** Supplied material follows **

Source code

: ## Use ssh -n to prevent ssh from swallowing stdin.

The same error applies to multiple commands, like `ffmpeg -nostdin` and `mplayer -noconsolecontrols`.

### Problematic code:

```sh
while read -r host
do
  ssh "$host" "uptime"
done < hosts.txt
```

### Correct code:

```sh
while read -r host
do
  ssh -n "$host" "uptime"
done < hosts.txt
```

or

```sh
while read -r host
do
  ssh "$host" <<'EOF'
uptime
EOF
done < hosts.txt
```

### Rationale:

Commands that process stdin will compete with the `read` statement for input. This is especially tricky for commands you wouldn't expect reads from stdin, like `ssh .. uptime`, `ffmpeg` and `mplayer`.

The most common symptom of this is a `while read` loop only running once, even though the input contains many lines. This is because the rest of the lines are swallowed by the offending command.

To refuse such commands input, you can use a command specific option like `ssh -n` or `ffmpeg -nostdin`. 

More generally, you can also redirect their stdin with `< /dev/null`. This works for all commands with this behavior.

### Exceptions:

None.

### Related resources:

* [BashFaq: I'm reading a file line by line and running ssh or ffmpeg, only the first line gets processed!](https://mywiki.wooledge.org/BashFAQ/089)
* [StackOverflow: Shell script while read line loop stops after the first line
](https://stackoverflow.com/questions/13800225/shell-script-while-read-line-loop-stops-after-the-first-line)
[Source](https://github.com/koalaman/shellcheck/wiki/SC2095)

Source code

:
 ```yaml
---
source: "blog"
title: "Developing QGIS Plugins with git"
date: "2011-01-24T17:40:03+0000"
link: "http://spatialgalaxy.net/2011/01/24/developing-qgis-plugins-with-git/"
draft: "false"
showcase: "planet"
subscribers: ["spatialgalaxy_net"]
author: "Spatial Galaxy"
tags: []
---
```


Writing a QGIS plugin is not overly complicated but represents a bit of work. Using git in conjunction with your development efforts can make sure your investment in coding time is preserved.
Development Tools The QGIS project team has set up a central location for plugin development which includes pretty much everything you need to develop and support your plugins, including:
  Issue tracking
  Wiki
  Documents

** End of Supplied material **

Try it: Recopy all the entries faithfully, leaving none out.

Output of the task:
Source code

: ## Use ssh -n to prevent ssh from swallowing stdin.

The same error applies to multiple commands, like `ffmpeg -nostdin` and `mplayer -noconsolecontrols`.

### Problematic code:

```sh
while read -r host
do
  ssh "$host" "uptime"
done < hosts.txt
```

### Correct code:

```sh
while read -r host
do
  ssh -n "$host" "uptime"
done < hosts.txt
```

or

```sh
while read -r host
do
  ssh "$host" <<'EOF'
uptime
EOF
done < hosts.txt
```

### Rationale:

Commands that process stdin will compete with the `read` statement for input. This is especially tricky for commands you wouldn't expect reads from stdin, like `ssh .. uptime`, `ffmpeg` and `mplayer`.

The most common symptom of this is a `while read` loop only running once, even though the input contains many lines. This is because the rest of the lines are swallowed by the offending command.

To refuse such commands input, you can use a command specific option like `ssh -n` or `ffmpeg -nostdin`. 

More generally, you can also redirect their stdin with `< /dev/null`. This works for all commands with this behavior.

### Exceptions:

None.

### Related resources:

* [BashFaq: I'm reading a file line by line and running ssh or ffmpeg, only the first line gets processed!](https://mywiki.wooledge.org/BashFAQ/089)
* [StackOverflow: Shell script while read line loop stops after the first line
](https://stackoverflow.com/questions/13800225/shell-script-while-read-line-loop-stops-after-the-first-line)
[Source](https://github.com/koalaman/shellcheck/wiki/SC2095)

Source code

:
 ```yaml
---
source: "blog"
title: "Developing QGIS Plugins with git"
date: "2011-01-24T17:40:03+0000"
link: "http://spatialgalaxy.net/2011/01/24/developing-qgis-plugins-with-git/"
draft: "false"
showcase: "planet"
subscribers: ["spatialgalaxy_net"]
author: "Spatial Galaxy"
tags: []
---
```


Writing a QGIS plugin is not overly complicated but represents a bit of work. Using git in conjunction with your development efforts can make sure your investment in coding time is preserved.
Development Tools The QGIS project team has set up a central location for plugin development which includes pretty much everything you need to develop and support your plugins, including:
  Issue tracking
  Wiki
  Documents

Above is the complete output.